Patroli ini merupakan implementasi dari Peraturan Pemerintah Nomor 13 Tahun 2022 tentang Penyelenggaraan Keamanan, Keselamatan, dan Penegakan Hukum (KKPH) di laut. Sesuai Surat Keputusan Menko Polkam No. 13 Tahun 2025, tujuan patroli meliputi:
1. Menurunkan pelanggaran hukum di perairan Indonesia,
2. Meningkatkan waktu tanggap (response time) dalam penanganan insiden laut,
3. Mengurangi pemeriksaan berulang berdasarkan laporan masyarakat.
Kolaborasi Multi-InstansiPatroli Bersama tahun ini memasuki tahun ke-4 sejak dimulai pada 2022. Kegiatan ini melibatkan berbagai instansi, termasuk TNI AL, Polri, Kementerian Keuangan, Kementerian Kelautan dan Perikanan, serta Kementerian Perhubungan.
Semangat Persatuan dan KomitmenKepala Bakamla RI menegaskan bahwa patroli ini bukan sekadar rutinitas, melainkan simbol persatuan dan komitmen menjaga kedaulatan negara.
“Patroli ini bertujuan melindungi sumber daya alam, mencegah kejahatan laut, dan menegakkan hukum,” ujarnya.
Beliau juga memberikan tiga arahan penting kepada peserta patroli:
1. Tingkatkan koordinasi antarinstansi,
2. Utamakan kepentingan bangsa dan negara,
3. Patuhi aturan keamanan, keselamatan, dan hukum yang berlaku.
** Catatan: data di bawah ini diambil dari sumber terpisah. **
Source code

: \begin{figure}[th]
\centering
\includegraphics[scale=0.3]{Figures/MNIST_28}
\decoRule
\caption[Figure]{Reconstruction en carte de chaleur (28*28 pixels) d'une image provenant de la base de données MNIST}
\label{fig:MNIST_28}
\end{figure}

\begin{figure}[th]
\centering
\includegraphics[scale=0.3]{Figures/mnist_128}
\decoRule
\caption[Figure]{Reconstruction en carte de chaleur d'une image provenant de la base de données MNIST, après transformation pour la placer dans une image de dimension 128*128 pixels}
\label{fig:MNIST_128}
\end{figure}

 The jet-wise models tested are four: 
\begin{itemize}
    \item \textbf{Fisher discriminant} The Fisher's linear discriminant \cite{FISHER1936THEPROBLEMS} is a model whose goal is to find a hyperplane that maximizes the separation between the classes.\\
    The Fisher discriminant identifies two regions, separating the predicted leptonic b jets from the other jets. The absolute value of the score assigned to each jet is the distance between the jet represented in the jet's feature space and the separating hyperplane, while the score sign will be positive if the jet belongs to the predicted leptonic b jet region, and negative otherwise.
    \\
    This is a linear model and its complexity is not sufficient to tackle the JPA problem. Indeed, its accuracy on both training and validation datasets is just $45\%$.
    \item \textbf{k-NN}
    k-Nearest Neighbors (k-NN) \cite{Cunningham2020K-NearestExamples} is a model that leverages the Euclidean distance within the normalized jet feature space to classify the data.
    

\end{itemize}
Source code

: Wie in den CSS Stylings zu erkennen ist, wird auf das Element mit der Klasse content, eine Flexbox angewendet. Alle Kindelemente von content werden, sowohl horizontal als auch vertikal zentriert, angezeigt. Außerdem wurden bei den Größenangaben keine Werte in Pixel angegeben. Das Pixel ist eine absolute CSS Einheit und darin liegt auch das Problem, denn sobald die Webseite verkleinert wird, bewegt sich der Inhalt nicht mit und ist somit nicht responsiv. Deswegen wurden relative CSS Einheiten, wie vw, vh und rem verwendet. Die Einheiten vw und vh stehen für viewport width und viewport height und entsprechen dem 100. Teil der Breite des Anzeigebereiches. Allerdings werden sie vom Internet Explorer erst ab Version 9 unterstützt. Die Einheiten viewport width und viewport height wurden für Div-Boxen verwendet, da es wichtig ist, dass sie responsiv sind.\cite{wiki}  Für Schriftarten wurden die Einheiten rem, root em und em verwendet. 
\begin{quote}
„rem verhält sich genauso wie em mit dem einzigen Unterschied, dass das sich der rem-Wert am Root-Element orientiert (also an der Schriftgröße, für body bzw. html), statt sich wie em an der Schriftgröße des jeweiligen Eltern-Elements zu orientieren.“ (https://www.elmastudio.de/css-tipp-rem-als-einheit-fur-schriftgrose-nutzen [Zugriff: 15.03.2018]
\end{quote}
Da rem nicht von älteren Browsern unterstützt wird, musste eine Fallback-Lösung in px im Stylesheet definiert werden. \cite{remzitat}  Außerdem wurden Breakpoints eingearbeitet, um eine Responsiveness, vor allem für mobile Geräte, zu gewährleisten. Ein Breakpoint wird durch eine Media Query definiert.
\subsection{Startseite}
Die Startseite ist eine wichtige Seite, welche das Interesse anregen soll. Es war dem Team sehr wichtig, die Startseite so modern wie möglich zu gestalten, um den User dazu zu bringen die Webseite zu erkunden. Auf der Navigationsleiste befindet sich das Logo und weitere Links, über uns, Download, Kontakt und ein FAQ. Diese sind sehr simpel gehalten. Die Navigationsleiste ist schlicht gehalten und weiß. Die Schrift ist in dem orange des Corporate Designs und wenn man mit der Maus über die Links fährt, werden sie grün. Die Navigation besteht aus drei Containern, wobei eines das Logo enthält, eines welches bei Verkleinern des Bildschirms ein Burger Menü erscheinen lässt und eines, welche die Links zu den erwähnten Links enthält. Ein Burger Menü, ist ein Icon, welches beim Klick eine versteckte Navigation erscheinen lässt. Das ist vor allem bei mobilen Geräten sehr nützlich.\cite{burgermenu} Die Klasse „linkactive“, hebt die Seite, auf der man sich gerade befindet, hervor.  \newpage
Efisiensi dan Deterrence EffectPelaksanaan pembukaan dilakukan secara hybrid untuk mendukung Inpres Nomor 1 Tahun 2025 tentang Efisiensi Anggaran.
“Kami berharap patroli ini berjalan lancar dan memberikan efek pencegahan (deterrence effect) terhadap aktivitas ilegal di laut,” tutup Kepala Bakamla RI.
Kegiatan ini diikuti oleh seluruh instansi terkait secara daring dan luring(*/ssk)
(lam)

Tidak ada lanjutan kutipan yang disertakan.